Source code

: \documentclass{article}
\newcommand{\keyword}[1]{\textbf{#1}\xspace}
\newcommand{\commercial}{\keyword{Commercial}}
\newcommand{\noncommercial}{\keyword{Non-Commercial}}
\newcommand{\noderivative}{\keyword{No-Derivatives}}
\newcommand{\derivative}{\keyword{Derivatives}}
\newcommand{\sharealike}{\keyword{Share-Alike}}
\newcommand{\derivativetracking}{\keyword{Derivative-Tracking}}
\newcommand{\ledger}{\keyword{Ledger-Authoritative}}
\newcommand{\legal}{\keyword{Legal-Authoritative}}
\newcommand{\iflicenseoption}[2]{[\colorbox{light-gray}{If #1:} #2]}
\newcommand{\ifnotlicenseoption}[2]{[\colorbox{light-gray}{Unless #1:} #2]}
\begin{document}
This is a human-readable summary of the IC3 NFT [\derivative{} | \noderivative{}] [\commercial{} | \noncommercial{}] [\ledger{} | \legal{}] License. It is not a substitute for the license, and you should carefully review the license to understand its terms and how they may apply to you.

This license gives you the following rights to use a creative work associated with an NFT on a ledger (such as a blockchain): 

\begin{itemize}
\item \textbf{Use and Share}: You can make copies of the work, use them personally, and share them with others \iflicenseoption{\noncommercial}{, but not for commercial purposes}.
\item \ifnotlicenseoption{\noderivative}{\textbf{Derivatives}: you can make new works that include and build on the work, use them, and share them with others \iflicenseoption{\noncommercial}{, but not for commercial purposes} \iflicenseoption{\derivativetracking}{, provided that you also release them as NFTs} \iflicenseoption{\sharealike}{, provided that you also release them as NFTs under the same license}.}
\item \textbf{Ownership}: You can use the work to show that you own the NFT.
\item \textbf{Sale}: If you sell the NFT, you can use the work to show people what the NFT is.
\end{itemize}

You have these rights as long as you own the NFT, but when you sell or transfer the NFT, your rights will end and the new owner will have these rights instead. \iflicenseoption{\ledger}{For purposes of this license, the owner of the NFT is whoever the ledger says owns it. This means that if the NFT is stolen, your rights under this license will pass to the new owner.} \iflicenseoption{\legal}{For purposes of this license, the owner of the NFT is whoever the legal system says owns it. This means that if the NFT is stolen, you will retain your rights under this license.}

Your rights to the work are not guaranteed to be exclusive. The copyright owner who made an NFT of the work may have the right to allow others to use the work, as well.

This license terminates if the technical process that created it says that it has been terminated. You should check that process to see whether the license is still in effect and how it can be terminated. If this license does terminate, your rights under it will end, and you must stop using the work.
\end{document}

* * * * *

Exact copies of the lines from the one containing "This license terminates" through the final line of the records are all the answer should hold.

Answer space:
This license terminates if the technical process that created it says that it has been terminated. You should check that process to see whether the license is still in effect and how it can be terminated. If this license does terminate, your rights under it will end, and you must stop using the work.
\end{document}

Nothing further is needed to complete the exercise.